━━ Given data
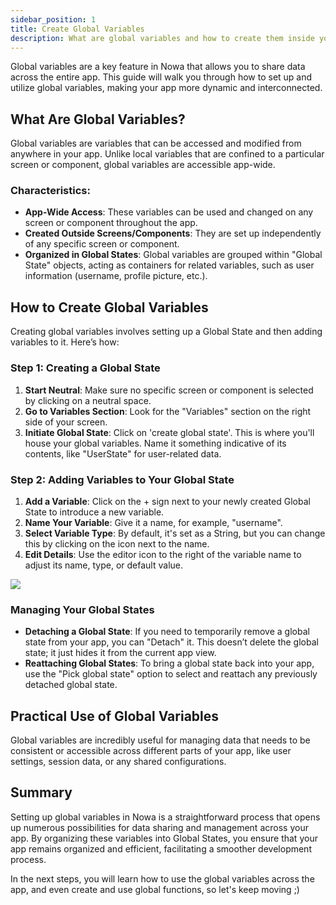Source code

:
```yaml
---
sidebar_position: 1
title: Create Global Variables
description: What are global variables and how to create them inside your app 
---
```


Global variables are a key feature in Nowa that allows you to share data across the entire app. This guide will walk you through how to set up and utilize global variables, making your app more dynamic and interconnected.

## What Are Global Variables?

Global variables are variables that can be accessed and modified from anywhere in your app. Unlike local variables that are confined to a particular screen or component, global variables are accessible app-wide.

### Characteristics:

- **App-Wide Access**: These variables can be used and changed on any screen or component throughout the app.
- **Created Outside Screens/Components**: They are set up independently of any specific screen or component.
- **Organized in Global States**: Global variables are grouped within "Global State" objects, acting as containers for related variables, such as user information (username, profile picture, etc.).

## How to Create Global Variables

Creating global variables involves setting up a Global State and then adding variables to it. Here’s how:

### Step 1: Creating a Global State

1. **Start Neutral**: Make sure no specific screen or component is selected by clicking on a neutral space.
2. **Go to Variables Section**: Look for the "Variables" section on the right side of your screen.
3. **Initiate Global State**: Click on 'create global state'. This is where you'll house your global variables. Name it something indicative of its contents, like "UserState" for user-related data.

### Step 2: Adding Variables to Your Global State

1. **Add a Variable**: Click on the + sign next to your newly created Global State to introduce a new variable.
2. **Name Your Variable**: Give it a name, for example, "username".
3. **Select Variable Type**: By default, it's set as a String, but you can change this by clicking on the icon next to the name.
4. **Edit Details**: Use the editor icon to the right of the variable name to adjust its name, type, or default value.

![](./img/global_create_state.gif)


### Managing Your Global States

- **Detaching a Global State**: If you need to temporarily remove a global state from your app, you can "Detach" it. This doesn’t delete the global state; it just hides it from the current app view.
- **Reattaching Global States**: To bring a global state back into your app, use the "Pick global state" option to select and reattach any previously detached global state.

## Practical Use of Global Variables

Global variables are incredibly useful for managing data that needs to be consistent or accessible across different parts of your app, like user settings, session data, or any shared configurations.

## Summary

Setting up global variables in Nowa is a straightforward process that opens up numerous possibilities for data sharing and management across your app. By organizing these variables into Global States, you ensure that your app remains organized and efficient, facilitating a smoother development process.

In the next steps, you will learn how to use the global variables across the app, and even create and use global functions, so let's keep moving ;)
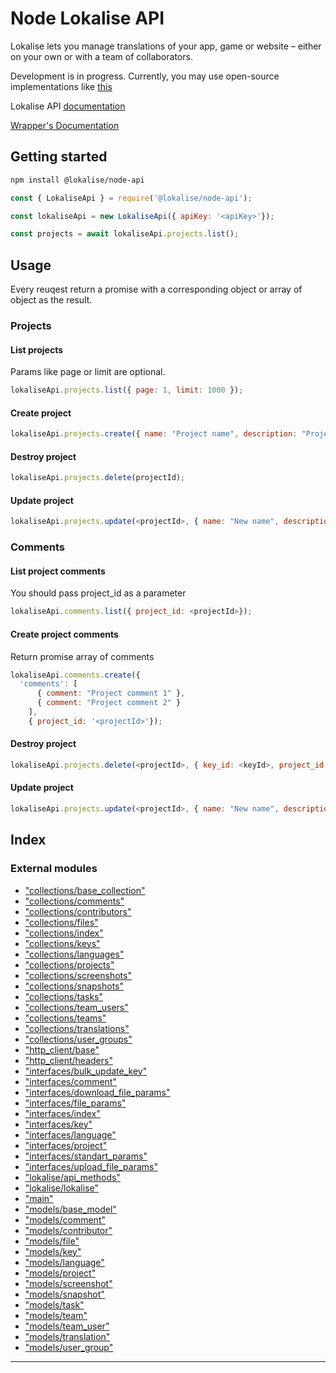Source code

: 
Node Lokalise API
=================

Lokalise lets you manage translations of your app, game or website – either on your own or with a team of collaborators.

Development is in progress. Currently, you may use open-source implementations like [this](https://github.com/tormozz48/node-lokalise-api)

Lokalise API [documentation](https://lokalise.co/api2docs/curl/#resource-getting-started)

[Wrapper's Documentation](https://github.com/lokalise/node-lokalise-api/tree/master/docs/README.md)

Getting started
---------------

```bash
npm install @lokalise/node-api
```

```js
const { LokaliseApi } = require('@lokalise/node-api');

const lokaliseApi = new LokaliseApi({ apiKey: '<apiKey>'});

const projects = await lokaliseApi.projects.list();
```

Usage
-----

Every reuqest return a promise with a corresponding object or array of object as the result.

### Projects

#### List projects

Params like page or limit are optional.

```js
lokaliseApi.projects.list({ page: 1, limit: 1000 });
```

#### Create project

```js
lokaliseApi.projects.create({ name: "Project name", description: "Project description" });
```

#### Destroy project

```js
lokaliseApi.projects.delete(projectId);
```

#### Update project

```js
lokaliseApi.projects.update(<projectId>, { name: "New name", description: "New description"});
```

### Comments

#### List project comments

You should pass project\_id as a parameter

```js
lokaliseApi.comments.list({ project_id: <projectId>});
```

#### Create project comments

Return promise array of comments

```js
lokaliseApi.comments.create({ 
  'comments': [
      { comment: "Project comment 1" },
      { comment: "Project comment 2" }
    ],
    { project_id: '<projectId>'});
```

#### Destroy project

```js
lokaliseApi.projects.delete(<projectId>, { key_id: <keyId>, project_id: <projectId> });
```

#### Update project

```js
lokaliseApi.projects.update(<projectId>, { name: "New name", description: "New description"});
```

## Index

### External modules

* ["collections/base_collection"](modules/_collections_base_collection_.md)
* ["collections/comments"](modules/_collections_comments_.md)
* ["collections/contributors"](modules/_collections_contributors_.md)
* ["collections/files"](modules/_collections_files_.md)
* ["collections/index"](modules/_collections_index_.md)
* ["collections/keys"](modules/_collections_keys_.md)
* ["collections/languages"](modules/_collections_languages_.md)
* ["collections/projects"](modules/_collections_projects_.md)
* ["collections/screenshots"](modules/_collections_screenshots_.md)
* ["collections/snapshots"](modules/_collections_snapshots_.md)
* ["collections/tasks"](modules/_collections_tasks_.md)
* ["collections/team_users"](modules/_collections_team_users_.md)
* ["collections/teams"](modules/_collections_teams_.md)
* ["collections/translations"](modules/_collections_translations_.md)
* ["collections/user_groups"](modules/_collections_user_groups_.md)
* ["http_client/base"](modules/_http_client_base_.md)
* ["http_client/headers"](modules/_http_client_headers_.md)
* ["interfaces/bulk_update_key"](modules/_interfaces_bulk_update_key_.md)
* ["interfaces/comment"](modules/_interfaces_comment_.md)
* ["interfaces/download_file_params"](modules/_interfaces_download_file_params_.md)
* ["interfaces/file_params"](modules/_interfaces_file_params_.md)
* ["interfaces/index"](modules/_interfaces_index_.md)
* ["interfaces/key"](modules/_interfaces_key_.md)
* ["interfaces/language"](modules/_interfaces_language_.md)
* ["interfaces/project"](modules/_interfaces_project_.md)
* ["interfaces/standart_params"](modules/_interfaces_standart_params_.md)
* ["interfaces/upload_file_params"](modules/_interfaces_upload_file_params_.md)
* ["lokalise/api_methods"](modules/_lokalise_api_methods_.md)
* ["lokalise/lokalise"](modules/_lokalise_lokalise_.md)
* ["main"](modules/_main_.md)
* ["models/base_model"](modules/_models_base_model_.md)
* ["models/comment"](modules/_models_comment_.md)
* ["models/contributor"](modules/_models_contributor_.md)
* ["models/file"](modules/_models_file_.md)
* ["models/key"](modules/_models_key_.md)
* ["models/language"](modules/_models_language_.md)
* ["models/project"](modules/_models_project_.md)
* ["models/screenshot"](modules/_models_screenshot_.md)
* ["models/snapshot"](modules/_models_snapshot_.md)
* ["models/task"](modules/_models_task_.md)
* ["models/team"](modules/_models_team_.md)
* ["models/team_user"](modules/_models_team_user_.md)
* ["models/translation"](modules/_models_translation_.md)
* ["models/user_group"](modules/_models_user_group_.md)

---

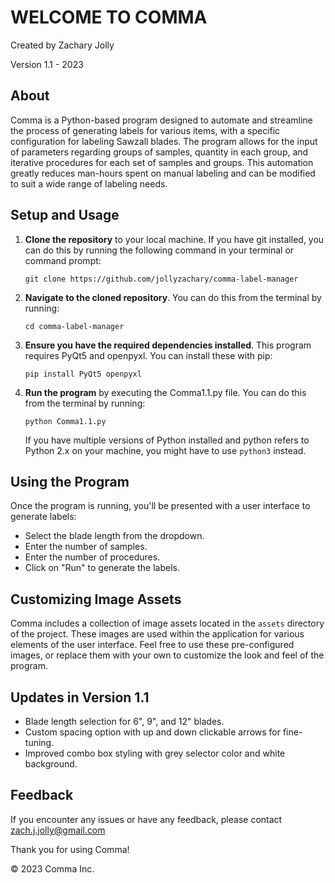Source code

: # WELCOME TO COMMA

Created by Zachary Jolly

Version 1.1 - 2023

## About
Comma is a Python-based program designed to automate and streamline the process of generating labels for various items, with a specific configuration for labeling Sawzall blades. The program allows for the input of parameters regarding groups of samples, quantity in each group, and iterative procedures for each set of samples and groups. This automation greatly reduces man-hours spent on manual labeling and can be modified to suit a wide range of labeling needs.

## Setup and Usage

1. **Clone the repository** to your local machine. If you have git installed, you can do this by running the following command in your terminal or command prompt:
    ```
    git clone https://github.com/jollyzachary/comma-label-manager
    ```
    
2. **Navigate to the cloned repository**. You can do this from the terminal by running:
    ```
    cd comma-label-manager
    ```

3. **Ensure you have the required dependencies installed**. This program requires PyQt5 and openpyxl. You can install these with pip:
    ```
    pip install PyQt5 openpyxl
    ```

4. **Run the program** by executing the Comma1.1.py file. You can do this from the terminal by running:
    ```
    python Comma1.1.py
    ```

    If you have multiple versions of Python installed and python refers to Python 2.x on your machine, you might have to use `python3` instead.

## Using the Program

Once the program is running, you'll be presented with a user interface to generate labels:

- Select the blade length from the dropdown.
- Enter the number of samples.
- Enter the number of procedures.
- Click on "Run" to generate the labels.

## Customizing Image Assets

Comma includes a collection of image assets located in the `assets` directory of the project. These images are used within the application for various elements of the user interface. Feel free to use these pre-configured images, or replace them with your own to customize the look and feel of the program. 

## Updates in Version 1.1 

- Blade length selection for 6", 9", and 12" blades.
- Custom spacing option with up and down clickable arrows for fine-tuning.
- Improved combo box styling with grey selector color and white background.

## Feedback

If you encounter any issues or have any feedback, please contact [zach.j.jolly@gmail.com](mailto:zach.j.jolly@gmail.com)

Thank you for using Comma!

© 2023 Comma Inc.
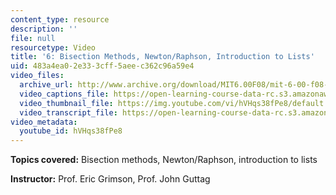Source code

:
```yaml
---
content_type: resource
description: ''
file: null
resourcetype: Video
title: '6: Bisection Methods, Newton/Raphson, Introduction to Lists'
uid: 483a4ea0-2e33-3cff-5aee-c362c96a59e4
video_files:
  archive_url: http://www.archive.org/download/MIT6.00F08/mit-6-00-f08-lec06_300k.mp4
  video_captions_file: https://open-learning-course-data-rc.s3.amazonaws.com/6-00-introduction-to-computer-science-and-programming-fall-2008/b053a8bea3975d5cbd8cccd000ee5b6c_hVHqs38fPe8.vtt
  video_thumbnail_file: https://img.youtube.com/vi/hVHqs38fPe8/default.jpg
  video_transcript_file: https://open-learning-course-data-rc.s3.amazonaws.com/6-00-introduction-to-computer-science-and-programming-fall-2008/335f2f35a693124c5f86e310cb1d62dc_hVHqs38fPe8.pdf
video_metadata:
  youtube_id: hVHqs38fPe8
---
```


**Topics covered:** Bisection methods, Newton/Raphson, introduction to lists

**Instructor:** Prof. Eric Grimson, Prof. John Guttag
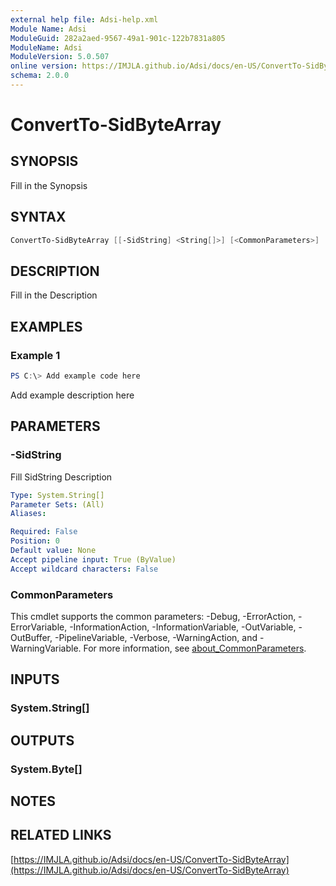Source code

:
 ```yaml
---
external help file: Adsi-help.xml
Module Name: Adsi
ModuleGuid: 282a2aed-9567-49a1-901c-122b7831a805
ModuleName: Adsi
ModuleVersion: 5.0.507
online version: https://IMJLA.github.io/Adsi/docs/en-US/ConvertTo-SidByteArray
schema: 2.0.0
---
```


# ConvertTo-SidByteArray

## SYNOPSIS
Fill in the Synopsis

## SYNTAX

```powershell
ConvertTo-SidByteArray [[-SidString] <String[]>] [<CommonParameters>]
```

## DESCRIPTION
Fill in the Description

## EXAMPLES

### Example 1
```powershell
PS C:\> Add example code here
```

Add example description here

## PARAMETERS

### -SidString
Fill SidString Description

```yaml
Type: System.String[]
Parameter Sets: (All)
Aliases:

Required: False
Position: 0
Default value: None
Accept pipeline input: True (ByValue)
Accept wildcard characters: False
```

### CommonParameters
This cmdlet supports the common parameters: -Debug, -ErrorAction, -ErrorVariable, -InformationAction, -InformationVariable, -OutVariable, -OutBuffer, -PipelineVariable, -Verbose, -WarningAction, and -WarningVariable. For more information, see [about_CommonParameters](http://go.microsoft.com/fwlink/?LinkID=113216).

## INPUTS

### System.String[]

## OUTPUTS

### System.Byte[]

## NOTES

## RELATED LINKS

[https://IMJLA.github.io/Adsi/docs/en-US/ConvertTo-SidByteArray](https://IMJLA.github.io/Adsi/docs/en-US/ConvertTo-SidByteArray)


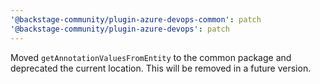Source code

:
 ```yaml
---
'@backstage-community/plugin-azure-devops-common': patch
'@backstage-community/plugin-azure-devops': patch
---
```


Moved `getAnnotationValuesFromEntity` to the common package and deprecated the current location. This will be removed in a future version.
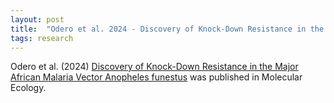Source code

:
 ```yaml
---
layout: post
title:  "Odero et al. 2024 - Discovery of Knock-Down Resistance in the Major African Malaria Vector _Anopheles funestus_"
tags: research
---
```


Odero et al. (2024) [Discovery of Knock-Down Resistance in the Major African Malaria Vector Anopheles funestus](https://doi.org/10.1111/mec.17542) was published in Molecular Ecology.
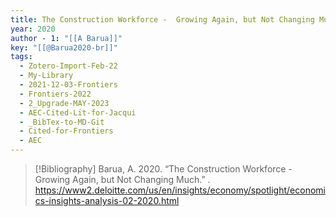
 ```yaml
---
title: The Construction Workforce -  Growing Again, but Not Changing Much
year: 2020
author - 1: "[[A Barua]]"
key: "[[@Barua2020-br]]"
tags:
  - Zotero-Import-Feb-22
  - My-Library
  - 2021-12-03-Frontiers
  - Frontiers-2022
  - 2_Upgrade-MAY-2023
  - AEC-Cited-Lit-for-Jacqui
  - _BibTex-to-MD-Git
  - Cited-for-Frontiers
  - AEC
---
```


> [!Bibliography]
> Barua, A. 2020. “The Construction Workforce -  Growing Again, but Not Changing Much.” . https://www2.deloitte.com/us/en/insights/economy/spotlight/economics-insights-analysis-02-2020.html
━━━━
# [Directions]
The response should hold exactly the lines starting at the line with "4. **Run the" and ending at the line with "- Custom spacing", and no other line of the material above.

# [Answer box]
4. **Run the program** by executing the Comma1.1.py file. You can do this from the terminal by running:
    ```
    python Comma1.1.py
    ```

    If you have multiple versions of Python installed and python refers to Python 2.x on your machine, you might have to use `python3` instead.

## Using the Program

Once the program is running, you'll be presented with a user interface to generate labels:

- Select the blade length from the dropdown.
- Enter the number of samples.
- Enter the number of procedures.
- Click on "Run" to generate the labels.

## Customizing Image Assets

Comma includes a collection of image assets located in the `assets` directory of the project. These images are used within the application for various elements of the user interface. Feel free to use these pre-configured images, or replace them with your own to customize the look and feel of the program. 

## Updates in Version 1.1 

- Blade length selection for 6", 9", and 12" blades.
- Custom spacing option with up and down clickable arrows for fine-tuning.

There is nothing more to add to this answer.